You can generate more of these at the Surrealist Compliment Generator.

Tuesday, October 11, 2011

Head Rattle


I.

I've finally invested in an e-reader, which arrived today. Cool, but I'm currently mid-way through a conventional print-'n'-paper tome -- perhaps my last? -- and perusal of electronic compositions will have to wait a little longer.


II.

Someone sitting right behind me in a restaurant today was scat singing and performing various musical vocalizations in a soft but quite perceptible voice. I didn't want to turn around and stare, because it might have been perceived as rude and also because I got the impression from the disjointed quality of his medley that the fellow was most likely demented. No one else was paying him any mind, which I thought was a little odd and made me consider, for a moment, if maybe I was the crazy one.


III.

Somebody showed me a picture of a sleeping puppy embracing a teddy bear -- an image of almost unbearable cuteness -- and I suggested to a guy I know who plays in a punk band that it could be his next album cover. "Fantastic idea!" he said, seemingly sincerely. I guess irony is not dead.

Monday, October 10, 2011

Word of the Day: contortuplicate

contortuplicate (adj)

Braided or twisted.

"Aware of such fabrications and embellishments, Stravinsky made it clear that he was uncomfortable. His copy of Conversations with Igor Stravinsky includes questions about Craft's garnishing of simple responses, for instance in a floridly descriptive phrase, 'kaleidoscopic montages for contortuplicate personalities.' Stravinsky underlined the passage and expressed his surprise with an exclamation mark in the margin."
--Charles M. Joseph, Stravinsky Inside Out

One of the artist's studios I visited during the recent Jersey City Studio Arts Tour (aka "the artists' studio tour") included some works that I found both fascinating and horrifying: constructions of found objects, cheap toys, plastic flowers, cast-off household objects, and all sorts of flotsam and jetsam, all twisted together with wire into 3D assemblages. There were many, many of these compilations, some small and some large, all over the studio. They were certainly artistically created, but I couldn't help being reminded of my wyfe's late aunt's house in California. She was a hoarder, and visiting her home was like walking around inside one of these agglomerations, which I, in the aunt's case, assumed were the physical manifestation of a troubled mind. It was hard to see at first, but there was a kind of mad order to her placement of all the clutter. Madness or genius? It's often hard to decide.

Sunday, October 09, 2011

The Complete Idiot's Guide to the Way I Feel

Freaked. I was at a party last night where a couple of people that I don't remember ever meeting (doesn't necessarily mean I never did) greeted me by name. This happens every once in a while, and always makes me fantasize about having a computer chip in my head that would prompt me with the name of every person I lay eyes on. I'm sure it will be possible someday, along with the ability to surf the web in one's head -- another favorite fantasy.

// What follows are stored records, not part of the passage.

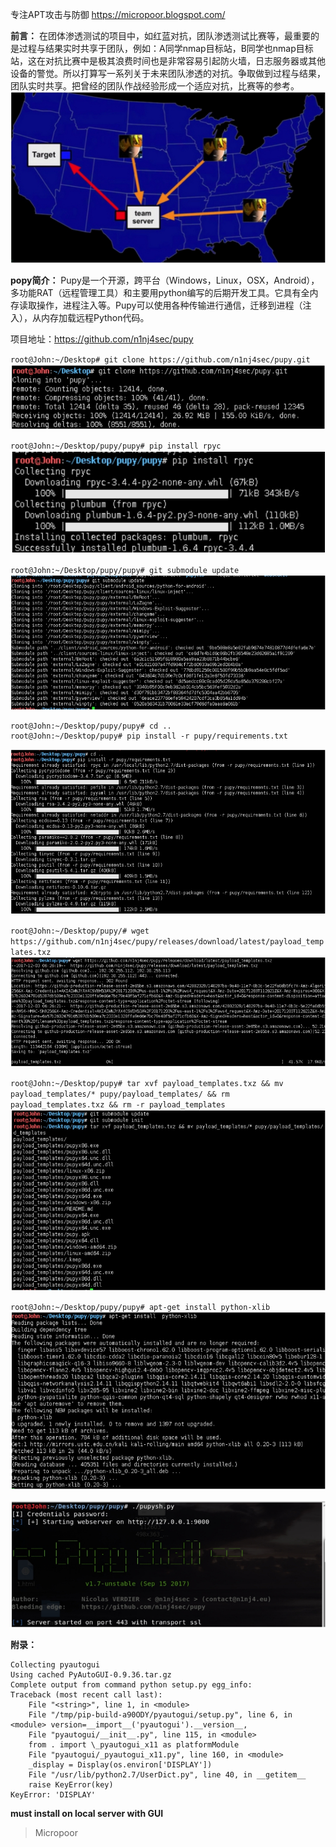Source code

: 专注APT攻击与防御
https://micropoor.blogspot.com/

**前言：**
在团体渗透测试的项目中，如红蓝对抗，团队渗透测试比赛等，最重要的是过程与结果实时共享于团队，例如：A同学nmap目标站，B同学也nmap目标站，这在对抗比赛中是极其浪费时间也是非常容易引起防火墙，日志服务器或其他设备的警觉。所以打算写一系列关于未来团队渗透的对抗。争取做到过程与结果，团队实时共享。把曾经的团队作战经验形成一个适应对抗，比赛等的参考。
![](media/ba3b2df4a82d3ccbabaf29028ef6732e.jpg)

**popy简介：**
Pupy是一个开源，跨平台（Windows，Linux，OSX，Android），多功能RAT（远程管理工具）和主要用python编写的后期开发工具。它具有全内存读取操作，进程注入等。Pupy可以使用各种传输进行通信，迁移到进程（注入），从内存加载远程Python代码。

项目地址：https://github.com/n1nj4sec/pupy

`root@John:~/Desktop# git clone https://github.com/n1nj4sec/pupy.git`
![](media/c360e90aa66b02bfb7bfe7ed32225e06.jpg)

`root@John:~/Desktop/pupy/pupy# pip install rpyc`
![](media/09003cc5c8af0db2e2e90c454d273b8c.jpg)

`root@John:~/Desktop/pupy/pupy# git submodule update`
![](media/f4c24cb24ed0b6d8208aa9b432e4e8ba.jpg)

```
root@John:~/Desktop/pupy/pupy# cd .. 
root@John:~/Desktop/pupy# pip install -r pupy/requirements.txt
```
![](media/6e9295395f40a36d5f933308c988473b.jpg)

`root@John:~/Desktop/pupy/# wget https://github.com/n1nj4sec/pupy/releases/download/latest/payload_templates.txz`
![](media/149603380a927e2c1bc280a8f54f712f.jpg)

`root@John:~/Desktop/pupy# tar xvf payload_templates.txz && mv payload_templates/* pupy/payload_templates/ && rm payload_templates.txz && rm -r payload_templates`
![](media/e8a9be054ff01cfba6461dc1c1af9a11.jpg)

`root@John:~/Desktop/pupy/pupy# apt-get install python-xlib`
![](media/be65b42740bede665cac2ce8e8dc29b0.jpg)

![](media/267fd85757adc2e1a019360121941b14.jpg)

**附录：**
```
Collecting pyautogui
Using cached PyAutoGUI-0.9.36.tar.gz
Complete output from command python setup.py egg_info: 
Traceback (most recent call last):
    File "<string>", line 1, in <module>
    File "/tmp/pip-build-a90ODY/pyautogui/setup.py", line 6, in <module> version=__import__('pyautogui').__version__,
    File "pyautogui/__init__.py", line 115, in <module>
    from . import \_pyautogui_x11 as platformModule
    File "pyautogui/_pyautogui_x11.py", line 160, in <module>
    _display = Display(os.environ['DISPLAY'])
    File "/usr/lib/python2.7/UserDict.py", line 40, in __getitem__
    raise KeyError(key) 
KeyError: 'DISPLAY'
```
**must install on local server with GUI**

>   Micropoor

Amused. The new issue of Weird, N.J. has arrived. (And I heard one of the editors interviewed on WFMU today.) There's something oddly comforting (not to mention entertaining) when reading about the experiences of people who visit haunted hotels, build 15-foot models of the Twin Towers in their backyards, see mysterious triangles in the sky, and encounter big, red-eyed monsters along lonely New Jersey roadsides at 3 A.M. They make me feel... normal (if a little boring) but also proud to be living in a state where such unusual things occur/seem to occur. Who knows?

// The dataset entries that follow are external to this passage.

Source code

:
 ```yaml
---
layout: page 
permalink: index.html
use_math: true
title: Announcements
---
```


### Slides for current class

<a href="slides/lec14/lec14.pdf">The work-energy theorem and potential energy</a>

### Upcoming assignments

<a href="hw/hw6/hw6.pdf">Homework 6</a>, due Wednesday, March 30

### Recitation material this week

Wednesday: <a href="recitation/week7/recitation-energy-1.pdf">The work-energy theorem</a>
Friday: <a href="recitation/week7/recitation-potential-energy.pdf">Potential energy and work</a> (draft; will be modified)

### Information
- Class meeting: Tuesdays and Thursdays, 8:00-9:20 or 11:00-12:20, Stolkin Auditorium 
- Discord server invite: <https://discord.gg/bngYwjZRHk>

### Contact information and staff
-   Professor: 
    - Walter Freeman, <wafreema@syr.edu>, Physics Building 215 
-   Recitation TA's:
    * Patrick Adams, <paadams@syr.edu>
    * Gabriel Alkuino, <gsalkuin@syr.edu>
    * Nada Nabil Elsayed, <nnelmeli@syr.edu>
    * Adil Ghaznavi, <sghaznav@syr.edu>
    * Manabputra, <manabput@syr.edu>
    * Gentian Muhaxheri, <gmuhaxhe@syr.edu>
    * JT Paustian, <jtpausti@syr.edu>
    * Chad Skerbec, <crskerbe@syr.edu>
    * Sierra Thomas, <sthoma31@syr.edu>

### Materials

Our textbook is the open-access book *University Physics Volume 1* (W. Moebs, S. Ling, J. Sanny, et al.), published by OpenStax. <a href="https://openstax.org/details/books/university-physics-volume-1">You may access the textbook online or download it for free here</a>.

Amused II. Why do people on the Internets keep saying they don't understand what David Lynch's Mulholland Drive is about, or what is going on in that film? To me it seems rather obvious -- much more so than in his Lost Highway or, God knows, Inland Empire. It's not just about objective reality, geniuses, it's about wishful dreams and what goes on in someone's head, and how different that can be from "reality". How appropriate that it is set in Tinsel Town. It's probably the best movie ever about Hollyweird, with the possible exception of Sunset Boulevard (notice the similarity in titles).

Thursday, October 06, 2011

Random Sequence

[random phrases worked into a story]

Irksome Twerp

Clive, a supreme introvert who somehow managed to be the office's inveterate irritant, made herculean attempts at sociability. Every Thursday, he held a "comfy conclave" for several of his "friends", who were actually his long-suffering employees. The theme this particular week, he announced with lascivious euphony,  was Apoplectic Erotica -- though to Clive, this just signified a group viewing of 9 1/2 Weeks. "Sanitized crud", said his administrative aid, under his breath, to the sales manager, who was not-so-secretly an aficionado of funicular bondage. "This is vexatious selectivity," commented the bookkeeper during the third "week". "I wanted to see The DaVinci Coed."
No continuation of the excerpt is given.